> _Task directions_
For each line below, print it again exactly as shown.

> _Stored data entries_
________________

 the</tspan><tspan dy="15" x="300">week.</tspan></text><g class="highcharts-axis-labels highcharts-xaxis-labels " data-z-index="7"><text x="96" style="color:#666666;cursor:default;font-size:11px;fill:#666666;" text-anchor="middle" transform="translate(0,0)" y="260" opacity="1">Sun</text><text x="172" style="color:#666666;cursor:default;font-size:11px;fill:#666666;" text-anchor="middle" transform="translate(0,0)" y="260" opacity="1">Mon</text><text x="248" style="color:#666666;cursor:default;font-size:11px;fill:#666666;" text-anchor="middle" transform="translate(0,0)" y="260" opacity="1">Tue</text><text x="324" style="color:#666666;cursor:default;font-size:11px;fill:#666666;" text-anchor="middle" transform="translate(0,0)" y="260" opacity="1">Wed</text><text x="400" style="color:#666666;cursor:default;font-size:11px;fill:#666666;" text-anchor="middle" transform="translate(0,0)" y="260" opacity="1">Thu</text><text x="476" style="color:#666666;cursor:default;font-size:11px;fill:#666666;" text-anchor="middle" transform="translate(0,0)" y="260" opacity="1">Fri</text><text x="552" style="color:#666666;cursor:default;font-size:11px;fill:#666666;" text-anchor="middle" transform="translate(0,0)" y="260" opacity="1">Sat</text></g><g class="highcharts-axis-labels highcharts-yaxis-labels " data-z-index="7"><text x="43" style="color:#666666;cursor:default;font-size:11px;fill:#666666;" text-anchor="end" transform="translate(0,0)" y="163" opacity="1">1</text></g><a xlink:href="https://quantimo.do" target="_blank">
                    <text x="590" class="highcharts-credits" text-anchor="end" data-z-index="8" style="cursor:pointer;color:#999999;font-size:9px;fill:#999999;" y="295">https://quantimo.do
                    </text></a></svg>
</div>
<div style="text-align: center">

________________

> _Solution to this problem_
 the</tspan><tspan dy="15" x="300">week.</tspan></text><g class="highcharts-axis-labels highcharts-xaxis-labels " data-z-index="7"><text x="96" style="color:#666666;cursor:default;font-size:11px;fill:#666666;" text-anchor="middle" transform="translate(0,0)" y="260" opacity="1">Sun</text><text x="172" style="color:#666666;cursor:default;font-size:11px;fill:#666666;" text-anchor="middle" transform="translate(0,0)" y="260" opacity="1">Mon</text><text x="248" style="color:#666666;cursor:default;font-size:11px;fill:#666666;" text-anchor="middle" transform="translate(0,0)" y="260" opacity="1">Tue</text><text x="324" style="color:#666666;cursor:default;font-size:11px;fill:#666666;" text-anchor="middle" transform="translate(0,0)" y="260" opacity="1">Wed</text><text x="400" style="color:#666666;cursor:default;font-size:11px;fill:#666666;" text-anchor="middle" transform="translate(0,0)" y="260" opacity="1">Thu</text><text x="476" style="color:#666666;cursor:default;font-size:11px;fill:#666666;" text-anchor="middle" transform="translate(0,0)" y="260" opacity="1">Fri</text><text x="552" style="color:#666666;cursor:default;font-size:11px;fill:#666666;" text-anchor="middle" transform="translate(0,0)" y="260" opacity="1">Sat</text></g><g class="highcharts-axis-labels highcharts-yaxis-labels " data-z-index="7"><text x="43" style="color:#666666;cursor:default;font-size:11px;fill:#666666;" text-anchor="end" transform="translate(0,0)" y="163" opacity="1">1</text></g><a xlink:href="https://quantimo.do" target="_blank">
                    <text x="590" class="highcharts-credits" text-anchor="end" data-z-index="8" style="cursor:pointer;color:#999999;font-size:9px;fill:#999999;" y="295">https://quantimo.do
                    </text></a></svg>
</div>
<div style="text-align: center">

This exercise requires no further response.